REQUIREMENT:
Keep only those lines of the records that include the string "another".

::: PROVIDED DATA :::

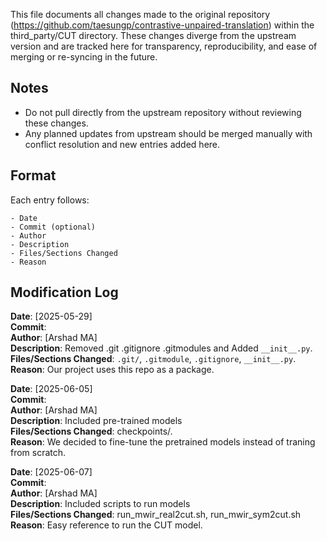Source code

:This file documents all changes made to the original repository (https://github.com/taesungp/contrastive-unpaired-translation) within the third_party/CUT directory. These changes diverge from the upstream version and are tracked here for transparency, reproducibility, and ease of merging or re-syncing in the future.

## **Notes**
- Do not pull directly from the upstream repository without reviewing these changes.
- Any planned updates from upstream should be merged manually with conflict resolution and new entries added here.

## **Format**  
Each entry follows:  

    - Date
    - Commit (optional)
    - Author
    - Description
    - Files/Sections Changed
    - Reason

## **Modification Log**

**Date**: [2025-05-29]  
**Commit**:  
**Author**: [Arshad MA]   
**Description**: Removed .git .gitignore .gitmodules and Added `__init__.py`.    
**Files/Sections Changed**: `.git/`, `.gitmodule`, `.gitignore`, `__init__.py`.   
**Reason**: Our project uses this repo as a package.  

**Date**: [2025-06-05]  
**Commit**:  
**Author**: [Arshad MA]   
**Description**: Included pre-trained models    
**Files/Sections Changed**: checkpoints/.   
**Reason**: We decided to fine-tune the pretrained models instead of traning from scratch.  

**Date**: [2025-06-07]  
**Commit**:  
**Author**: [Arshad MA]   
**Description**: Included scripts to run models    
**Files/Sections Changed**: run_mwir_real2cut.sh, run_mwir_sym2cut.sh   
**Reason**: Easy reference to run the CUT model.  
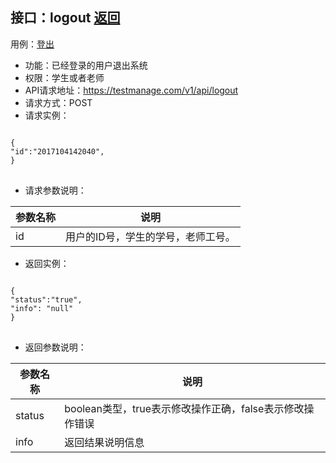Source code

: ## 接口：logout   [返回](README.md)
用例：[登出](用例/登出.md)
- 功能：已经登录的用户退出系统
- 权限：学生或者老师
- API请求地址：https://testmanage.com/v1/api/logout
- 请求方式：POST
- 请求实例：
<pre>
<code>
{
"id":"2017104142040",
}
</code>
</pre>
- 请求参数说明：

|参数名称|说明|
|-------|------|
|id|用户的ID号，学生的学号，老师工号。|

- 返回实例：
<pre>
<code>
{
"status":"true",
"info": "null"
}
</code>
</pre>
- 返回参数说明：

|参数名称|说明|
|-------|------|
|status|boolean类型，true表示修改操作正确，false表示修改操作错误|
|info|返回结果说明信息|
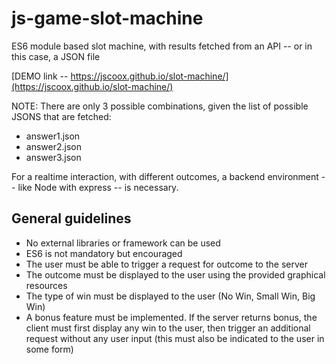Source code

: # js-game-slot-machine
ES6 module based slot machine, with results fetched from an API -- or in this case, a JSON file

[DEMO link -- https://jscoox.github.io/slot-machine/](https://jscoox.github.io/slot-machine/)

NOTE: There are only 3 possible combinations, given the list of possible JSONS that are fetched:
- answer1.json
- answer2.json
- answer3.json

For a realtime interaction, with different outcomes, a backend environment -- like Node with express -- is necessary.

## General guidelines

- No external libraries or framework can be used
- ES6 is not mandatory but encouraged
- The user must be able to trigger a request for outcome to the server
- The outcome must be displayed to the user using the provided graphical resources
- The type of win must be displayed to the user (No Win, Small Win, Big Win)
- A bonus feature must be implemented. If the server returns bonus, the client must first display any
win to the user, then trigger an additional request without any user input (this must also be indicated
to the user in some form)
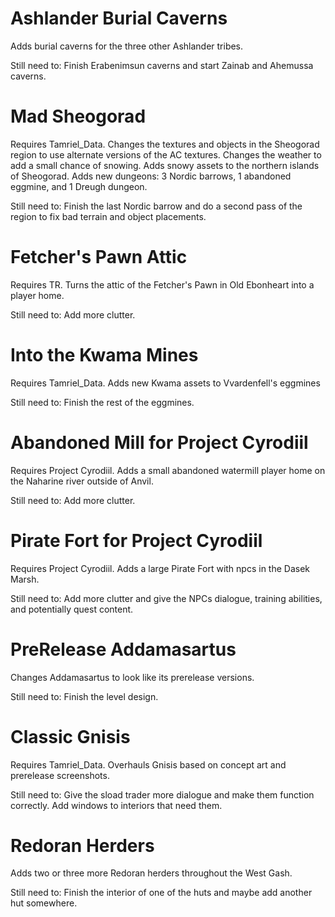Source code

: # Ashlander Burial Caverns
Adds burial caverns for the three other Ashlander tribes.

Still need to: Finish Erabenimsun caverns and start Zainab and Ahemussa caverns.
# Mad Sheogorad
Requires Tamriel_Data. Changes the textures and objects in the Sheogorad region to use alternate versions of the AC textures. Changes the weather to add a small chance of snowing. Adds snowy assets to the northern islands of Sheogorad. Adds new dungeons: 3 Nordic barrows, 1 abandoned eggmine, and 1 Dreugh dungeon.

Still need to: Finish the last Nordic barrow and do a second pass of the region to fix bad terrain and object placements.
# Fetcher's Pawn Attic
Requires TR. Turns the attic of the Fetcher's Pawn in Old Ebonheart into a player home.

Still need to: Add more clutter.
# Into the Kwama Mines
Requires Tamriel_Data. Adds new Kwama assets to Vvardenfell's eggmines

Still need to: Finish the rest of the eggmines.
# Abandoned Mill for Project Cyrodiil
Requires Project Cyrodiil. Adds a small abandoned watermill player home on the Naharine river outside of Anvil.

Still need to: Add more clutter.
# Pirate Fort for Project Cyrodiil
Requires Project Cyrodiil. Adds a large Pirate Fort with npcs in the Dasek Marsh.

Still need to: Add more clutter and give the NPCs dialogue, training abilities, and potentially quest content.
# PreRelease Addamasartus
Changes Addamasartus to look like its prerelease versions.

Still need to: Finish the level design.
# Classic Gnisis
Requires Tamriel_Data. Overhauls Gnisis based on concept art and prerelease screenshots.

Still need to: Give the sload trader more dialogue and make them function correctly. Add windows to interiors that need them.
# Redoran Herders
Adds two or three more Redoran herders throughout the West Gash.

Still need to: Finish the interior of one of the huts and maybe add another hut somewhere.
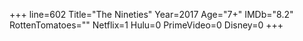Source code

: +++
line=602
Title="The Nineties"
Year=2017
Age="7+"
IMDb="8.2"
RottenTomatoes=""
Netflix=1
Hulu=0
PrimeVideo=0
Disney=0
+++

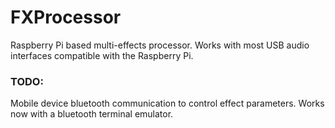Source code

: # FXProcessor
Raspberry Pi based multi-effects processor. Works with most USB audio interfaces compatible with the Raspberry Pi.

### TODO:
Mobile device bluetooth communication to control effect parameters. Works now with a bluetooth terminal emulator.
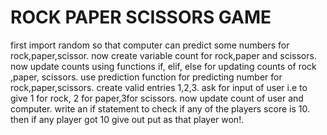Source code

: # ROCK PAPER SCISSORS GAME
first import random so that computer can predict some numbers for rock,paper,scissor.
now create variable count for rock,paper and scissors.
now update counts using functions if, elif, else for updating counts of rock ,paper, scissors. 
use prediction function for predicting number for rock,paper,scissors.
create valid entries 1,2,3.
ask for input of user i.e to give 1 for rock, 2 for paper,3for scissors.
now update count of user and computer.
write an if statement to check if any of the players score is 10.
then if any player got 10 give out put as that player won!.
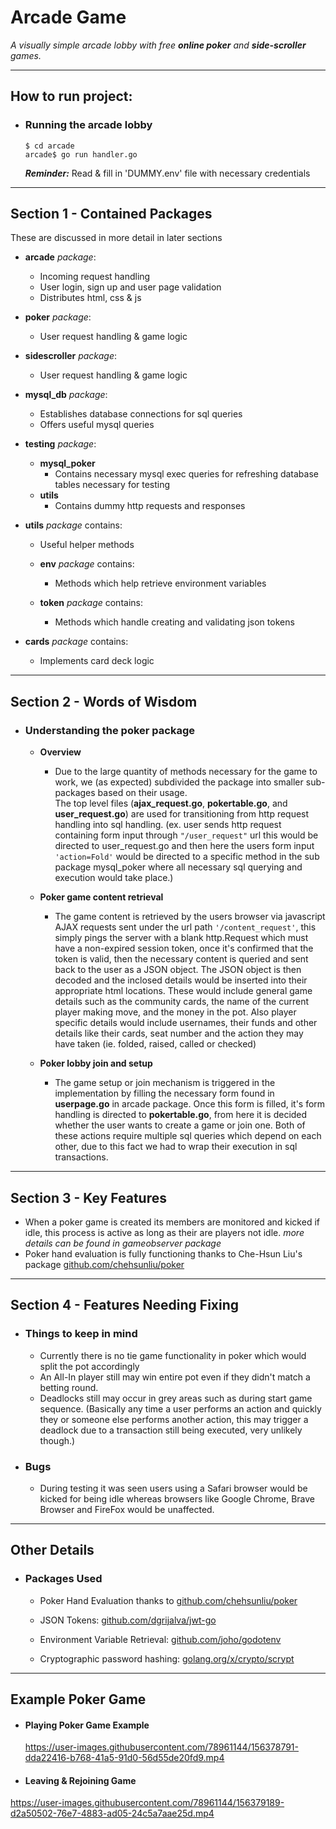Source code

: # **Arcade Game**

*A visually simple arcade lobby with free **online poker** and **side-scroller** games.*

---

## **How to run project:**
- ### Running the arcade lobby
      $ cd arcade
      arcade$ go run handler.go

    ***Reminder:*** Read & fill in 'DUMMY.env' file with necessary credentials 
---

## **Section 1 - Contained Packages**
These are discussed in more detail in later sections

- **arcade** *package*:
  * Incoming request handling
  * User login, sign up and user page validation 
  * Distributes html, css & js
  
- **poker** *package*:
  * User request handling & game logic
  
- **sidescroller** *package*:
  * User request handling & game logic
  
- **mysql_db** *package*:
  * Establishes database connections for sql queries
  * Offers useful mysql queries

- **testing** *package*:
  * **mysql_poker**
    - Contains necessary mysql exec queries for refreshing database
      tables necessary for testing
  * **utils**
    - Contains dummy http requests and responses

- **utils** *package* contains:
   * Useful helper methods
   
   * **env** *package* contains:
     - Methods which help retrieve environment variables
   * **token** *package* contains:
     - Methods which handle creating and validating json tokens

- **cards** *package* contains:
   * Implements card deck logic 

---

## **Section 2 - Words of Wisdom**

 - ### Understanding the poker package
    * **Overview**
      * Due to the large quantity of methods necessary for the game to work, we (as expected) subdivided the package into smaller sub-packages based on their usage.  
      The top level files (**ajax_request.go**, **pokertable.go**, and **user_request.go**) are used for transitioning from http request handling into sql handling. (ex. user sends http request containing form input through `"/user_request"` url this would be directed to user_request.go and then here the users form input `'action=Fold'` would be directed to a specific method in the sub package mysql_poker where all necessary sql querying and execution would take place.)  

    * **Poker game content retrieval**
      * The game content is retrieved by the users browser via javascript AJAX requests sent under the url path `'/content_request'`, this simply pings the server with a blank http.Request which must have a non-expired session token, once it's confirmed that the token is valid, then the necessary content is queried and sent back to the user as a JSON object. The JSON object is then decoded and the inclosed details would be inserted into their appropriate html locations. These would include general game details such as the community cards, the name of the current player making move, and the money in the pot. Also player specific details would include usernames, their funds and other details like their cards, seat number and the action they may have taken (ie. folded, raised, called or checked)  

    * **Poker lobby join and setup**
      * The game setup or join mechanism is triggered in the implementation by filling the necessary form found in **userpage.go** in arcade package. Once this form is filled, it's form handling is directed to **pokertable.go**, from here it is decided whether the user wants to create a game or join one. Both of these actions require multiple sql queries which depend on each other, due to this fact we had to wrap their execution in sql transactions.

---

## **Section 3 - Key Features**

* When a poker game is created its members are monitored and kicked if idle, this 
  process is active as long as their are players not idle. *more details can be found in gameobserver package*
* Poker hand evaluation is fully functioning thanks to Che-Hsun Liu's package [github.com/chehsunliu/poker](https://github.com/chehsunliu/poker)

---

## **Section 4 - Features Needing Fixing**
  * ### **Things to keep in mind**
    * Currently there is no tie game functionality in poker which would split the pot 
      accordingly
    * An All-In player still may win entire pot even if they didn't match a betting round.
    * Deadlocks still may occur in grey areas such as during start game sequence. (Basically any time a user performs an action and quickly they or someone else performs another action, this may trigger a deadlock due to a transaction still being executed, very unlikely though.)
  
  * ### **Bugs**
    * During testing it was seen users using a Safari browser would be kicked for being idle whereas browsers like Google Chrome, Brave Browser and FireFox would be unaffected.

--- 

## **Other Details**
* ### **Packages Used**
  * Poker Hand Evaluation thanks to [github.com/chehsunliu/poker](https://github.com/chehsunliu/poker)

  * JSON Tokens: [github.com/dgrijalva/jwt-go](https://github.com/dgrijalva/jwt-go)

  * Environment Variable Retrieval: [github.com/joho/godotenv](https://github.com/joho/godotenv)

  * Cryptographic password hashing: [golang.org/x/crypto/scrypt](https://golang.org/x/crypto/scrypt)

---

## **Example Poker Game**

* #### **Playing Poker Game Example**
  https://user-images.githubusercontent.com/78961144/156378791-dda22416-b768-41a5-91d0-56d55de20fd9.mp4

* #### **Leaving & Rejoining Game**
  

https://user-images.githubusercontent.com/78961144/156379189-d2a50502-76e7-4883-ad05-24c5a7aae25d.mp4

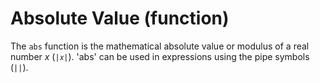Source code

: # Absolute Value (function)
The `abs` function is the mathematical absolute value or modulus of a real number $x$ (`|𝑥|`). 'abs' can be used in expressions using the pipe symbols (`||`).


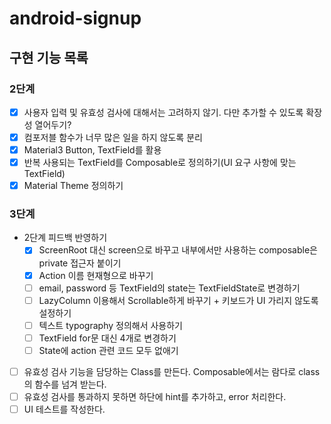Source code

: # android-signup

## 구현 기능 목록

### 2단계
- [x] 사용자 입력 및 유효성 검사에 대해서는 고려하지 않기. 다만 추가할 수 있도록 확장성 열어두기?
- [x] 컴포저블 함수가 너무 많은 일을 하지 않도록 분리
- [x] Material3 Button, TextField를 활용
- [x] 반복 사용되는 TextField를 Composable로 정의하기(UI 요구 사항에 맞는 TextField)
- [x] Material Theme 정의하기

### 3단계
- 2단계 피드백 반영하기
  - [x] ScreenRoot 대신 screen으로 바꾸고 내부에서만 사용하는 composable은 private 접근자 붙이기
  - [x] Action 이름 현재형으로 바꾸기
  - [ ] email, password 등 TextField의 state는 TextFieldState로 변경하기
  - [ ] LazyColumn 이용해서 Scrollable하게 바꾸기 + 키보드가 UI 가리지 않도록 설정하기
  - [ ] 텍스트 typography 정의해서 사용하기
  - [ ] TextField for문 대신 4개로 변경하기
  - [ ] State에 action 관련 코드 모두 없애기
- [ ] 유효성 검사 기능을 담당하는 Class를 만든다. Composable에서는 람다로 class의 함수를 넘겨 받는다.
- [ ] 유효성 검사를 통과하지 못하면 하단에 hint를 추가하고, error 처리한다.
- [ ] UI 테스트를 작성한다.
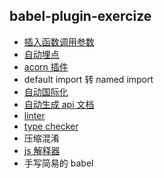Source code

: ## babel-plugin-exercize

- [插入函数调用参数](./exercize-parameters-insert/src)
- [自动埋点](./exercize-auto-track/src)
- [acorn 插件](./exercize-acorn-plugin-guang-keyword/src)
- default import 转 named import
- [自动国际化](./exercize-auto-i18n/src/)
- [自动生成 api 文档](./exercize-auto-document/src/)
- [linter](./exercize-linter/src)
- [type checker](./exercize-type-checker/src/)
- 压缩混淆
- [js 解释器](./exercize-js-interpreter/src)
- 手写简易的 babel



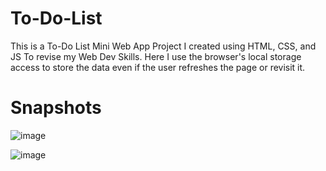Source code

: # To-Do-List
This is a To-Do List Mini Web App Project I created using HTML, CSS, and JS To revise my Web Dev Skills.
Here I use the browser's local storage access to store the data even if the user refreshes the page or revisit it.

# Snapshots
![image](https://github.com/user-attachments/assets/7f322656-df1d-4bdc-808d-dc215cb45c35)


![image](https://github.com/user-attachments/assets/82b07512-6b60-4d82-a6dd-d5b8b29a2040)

:::

WORKED SOLUTION:
Still need to: Finish the interior of one of the huts and maybe add another hut somewhere.
    * Deadlocks still may occur in grey areas such as during start game sequence. (Basically any time a user performs an action and quickly they or someone else performs another action, this may trigger a deadlock due to a transaction still being executed, very unlikely though.)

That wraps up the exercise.